Kitten se bebió el resto de su cerveza antes de ponerse de pie con un revuelo de brocados y encajes.
—Iré yo. Primero pasaré por el palacio a visitar a Larissa. —Y desapareció por una de las cuatro puertas de la estancia.
—Entonces, por hoy ya hemos acabado —concluyó el archimago, levantándose de la silla.
—Antes de irte, Khelben, deberías escuchar algo —intervino Durnan. El posadero abrió la puerta que comunicaba con el almacén de la taberna. Khelben y Brian intercambiaron una mirada de incredulidad, pero lo siguieron. Se abrieron camino entre viejos barriles y cajas apiladas hasta el techo, hasta que Durnan abrió una rendija la puerta e hizo un ademán a los hombres para que se acercaran.
—¡Te digo que es cierto! —protestó una voz de borracho al otro lado de la puerta.
—¡Eh, ¿cómo es posible?! Eso haría que el hechicero viviera más que el dragón —comentó un segundo hombre.
—Vale, es cierto —convino una voz jactanciosa de mujer—, y Danilo tiene que enterarse. Es pariente de Khelben y le gusta la tradición familiar. ¿Os acordáis de esa historia obscena tan divertida que suele contar de su tía abuela Clarinda Thann…?
—Cállate, Myrna. —La voz por lo general ronca de Galinda Raventree sonó especialmente chillona mientras silenciaba a su rival—. Khelben siempre está castigando a Dan porque lanza esos hechizos tan monos e inofensivos, y esta canción es justo el modo que tiene Dan de subírsele a la barba al viejo.
—Bien dicho, mujer —corroboró una voz resonante con ligero acento de Cormyr—. El joven bardo cuenta una historia buena, os lo aseguro, pero la canción no es así.
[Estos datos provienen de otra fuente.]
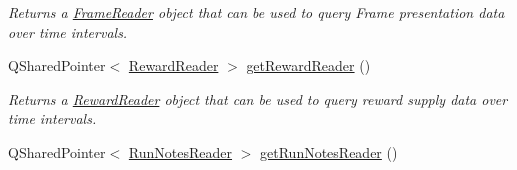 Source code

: \begin{DoxyCompactItemize}
\begin{DoxyCompactList}\small\item\em Returns a \hyperlink{class_picto_1_1_frame_reader}{Frame\-Reader} object that can be used to query Frame presentation data over time intervals. \end{DoxyCompactList}\item 
\hypertarget{class_picto_1_1_session_state_a05f2ab5ccc069e196c24b794fd4dc3b9}{Q\-Shared\-Pointer$<$ \hyperlink{class_picto_1_1_reward_reader}{Reward\-Reader} $>$ \hyperlink{class_picto_1_1_session_state_a05f2ab5ccc069e196c24b794fd4dc3b9}{get\-Reward\-Reader} ()}\label{class_picto_1_1_session_state_a05f2ab5ccc069e196c24b794fd4dc3b9}

\begin{DoxyCompactList}\small\item\em Returns a \hyperlink{class_picto_1_1_reward_reader}{Reward\-Reader} object that can be used to query reward supply data over time intervals. \end{DoxyCompactList}\item 
\hypertarget{class_picto_1_1_session_state_ad15c37c0d357f376a4a5ed93f857ece1}{Q\-Shared\-Pointer$<$ \hyperlink{class_picto_1_1_run_notes_reader}{Run\-Notes\-Reader} $>$ \hyperlink{class_picto_1_1_session_state_ad15c37c0d357f376a4a5ed93f857ece1}{get\-Run\-Notes\-Reader} ()}\label{class_picto_1_1_session_state_ad15c37c0d357f376a4a5ed93f857ece1}


\end{DoxyCompactItemize}

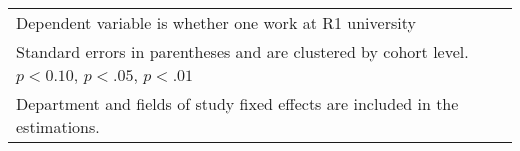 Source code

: \begin{table}[ht]
{\begin{tabular}{l*{6}{c}}
\hline\hline
\multicolumn{7}{l}{\footnotesize Dependent variable is whether one work at R1 university}\\
\multicolumn{7}{l}{\footnotesize Standard errors in parentheses and are clustered by cohort level. \sym{*} \(p<0.10\), \sym{**} \(p<.05\), \sym{***} \(p<.01\)}\\
\multicolumn{7}{l}{\footnotesize Department and fields of study fixed effects are included in the estimations.}\\
\end{tabular}%
}
\end{table} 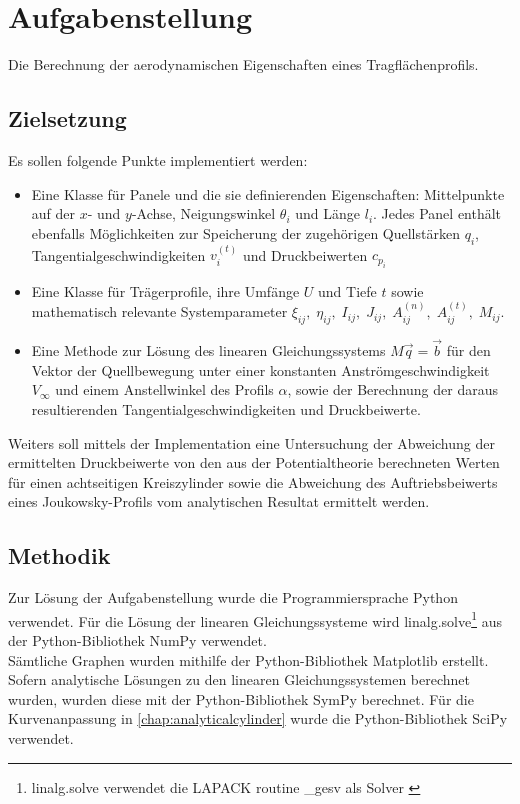 \chapter{Aufgabenstellung}
Die Berechnung der aerodynamischen Eigenschaften eines Tragflächenprofils.

\section{Zielsetzung}
Es sollen folgende Punkte implementiert werden:
\begin{itemize}
  \item Eine Klasse für Panele und die sie definierenden Eigenschaften: Mittelpunkte auf der $x$- und $y$-Achse, Neigungswinkel $\theta_{i}$ und Länge $l_i$. Jedes Panel enthält ebenfalls Möglichkeiten zur Speicherung der zugehörigen Quellstärken $q_i$, Tangentialgeschwindigkeiten $v_i^{(t)}$ und Druckbeiwerten $c_{p_i}$
  \item Eine Klasse für Trägerprofile, ihre Umfänge $U$ und Tiefe $t$ sowie mathematisch relevante Systemparameter $\xi_{ij}, \; \eta_{ij}, \; I_{ij}, \; J_{ij}, \; A_{ij}^{(n)}, \;A_{ij}^{(t)}, \;M_{ij}$.
  \item Eine Methode zur Lösung des linearen Gleichungssystems $M \vec q = \vec b$ für den Vektor der Quellbewegung unter einer konstanten Anströmgeschwindigkeit $V_{\infty}$ und einem Anstellwinkel des Profils $\alpha $, sowie der Berechnung der daraus resultierenden Tangentialgeschwindigkeiten und Druckbeiwerte.
\end{itemize}
Weiters soll mittels der Implementation eine Untersuchung der Abweichung der ermittelten Druckbeiwerte von den aus der Potentialtheorie berechneten Werten für einen achtseitigen Kreiszylinder sowie die Abweichung des Auftriebsbeiwerts eines Joukowsky-Profils vom analytischen Resultat ermittelt werden.

\section{Methodik}
Zur Lösung der Aufgabenstellung wurde die Programmiersprache Python verwendet. Für die Lösung der linearen Gleichungssysteme wird linalg.solve\footnote{linalg.solve verwendet die LAPACK routine \_gesv als Solver \cite{harris2020array}} aus der Python-Bibliothek NumPy verwendet. \cite{harris2020array}\\Sämtliche Graphen wurden mithilfe der Python-Bibliothek Matplotlib erstellt. \cite{Hunter:2007} Sofern analytische Lösungen zu den linearen Gleichungssystemen berechnet wurden, wurden diese mit der Python-Bibliothek SymPy berechnet. \cite{Sympy} Für die Kurvenanpassung in \ref{chap:analyticalcylinder} wurde die Python-Bibliothek SciPy verwendet. \cite{2020SciPy-NMeth}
—¡Oigámosla otra vez! —pidió otro.
El sonido del laúd acalló el debate y, tras una retahíla de notas, empezó a oírse una voz de mujer en un tono profundo y ronco que era a la vez seductor y femenino. Khelben reconoció la voz como del Juglar Enmascarado, una misteriosa mujer que vagabundeaba por el distrito del Castillo y que a menudo ofrecía conciertos al aire libre en las noches de verano en la plaza del Bufón. Su nombre y su origen daban pábulo a muchas especulaciones en la ciudad: unos aseguraban que se trataba de una dama loca; otros, una espía zhentarim; los demás, un agente Arpista. Fuera lo que fuese, la canción que entonó no dejó lugar a dudas a Khelben de que había sucumbido a la maldición extendida sobre los bardos.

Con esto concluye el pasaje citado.